I have an XSLT that creates some CDATA within a node.

XML:

<test><inner>stuff</inner></test>

XSLT:

<xsl:stylesheet xmlns:xsl="http://www.w3.org/1999/XSL/Transform"
    xmlns:xs="http://www.w3.org/2001/XMLSchema"
    exclude-result-prefixes="xs"
    version="2.0">
    <xsl:output method="xml" indent="yes"/>
    <xsl:template match="test">
        <wrapper>
                <xsl:text disable-output-escaping="yes">&lt;![CDATA[</xsl:text>
                <xsl:copy-of select="*"/>
                <xsl:text disable-output-escaping="yes">]]&gt;</xsl:text>
        </wrapper>
    </xsl:template>
</xsl:stylesheet>

This transform, executed via Saxon, returns:

<wrapper><![CDATA[<inner>stuff</inner>]]></wrapper>

I am aware that I am wrapping XML in CDATA and that this is kind of ridiculous. But this is what is expected by an API that I am working with, so I have no choice but to follow this pattern.

Now I am trying to include this transform as part of a larger XProc pipeline:

<p:pipeline xmlns:p="http://www.w3.org/ns/xproc" version="1.0" >
<p:xslt>
    <p:input port="stylesheet">
        <p:document href="test.xsl" />
    </p:input>
</p:xslt>

Which returns (using the latest version of Calabash):

<wrapper>&lt;![CDATA[<inner>stuff</inner>]]&gt;</wrapper>

It seems that XProc doesn't honor the disable-output-escaping attribute.

I went on to try a few XProc functions including p:unescape-markup and various combinations of p:string-replace, but I couldn't find a solution that didn't adversely impact the rest of my output.

Any ideas what I might try next?


Solution

  • An XSLT processor is not required to support d-o-e:

    An XSLT processor will only be able to disable output escaping if it controls how the result tree is output. This may not always be the case. For example, the result tree may be used as the source tree for another XSLT transformation instead of being output.
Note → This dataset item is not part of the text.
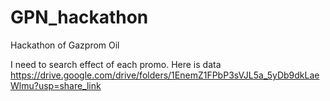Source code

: # GPN_hackathon
Hackathon of Gazprom Oil

I need to search effect of each promo.
Here is data https://drive.google.com/drive/folders/1EnemZ1FPbP3sVJL5a_5yDb9dkLaeWlmu?usp=share_link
    This is especially true in pipelining: XSLT may not control serialization of the output tree, but only pass it on to the next step in the pipeline as a DOM or as SAX events. But even if it could,

    An XSLT processor is not required to support disabling output escaping. If an xsl:value-of or xsl:text specifies that output escaping should be disabled and the XSLT processor does not support this, the XSLT processor may signal an error; if it does not signal an error, it must recover by not disabling output escaping.
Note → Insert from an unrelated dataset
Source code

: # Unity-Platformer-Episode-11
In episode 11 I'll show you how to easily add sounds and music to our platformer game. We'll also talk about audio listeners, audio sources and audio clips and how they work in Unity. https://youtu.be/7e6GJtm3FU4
    So you really can't rely on d-o-e, especially in a pipeline.

    But this is what is expected by an API that I am working with, so I have no choice but to follow this pattern.

    I can sympathize with the situation, having used faulty tools in the past because they were the best available. However, the presence (and boundaries) of a CDATA section are explicitly not in the XML Infoset. So an API that depends on CDATA sections is faulty with regard to its XML input requirements. If it truly does depend on CDATA sections, it would be a good idea to file a bug report about it.

    On the other hand, maybe the API you're working with doesn't actually require CDATA sections; maybe it just requires that you feed it XML that's escaped in some way? If so, there are other ways to accomplish that, without requiring a specific serialization that is outside of the XML Infoset. If you can show us documentation about the API, we could help determine what it actually requires.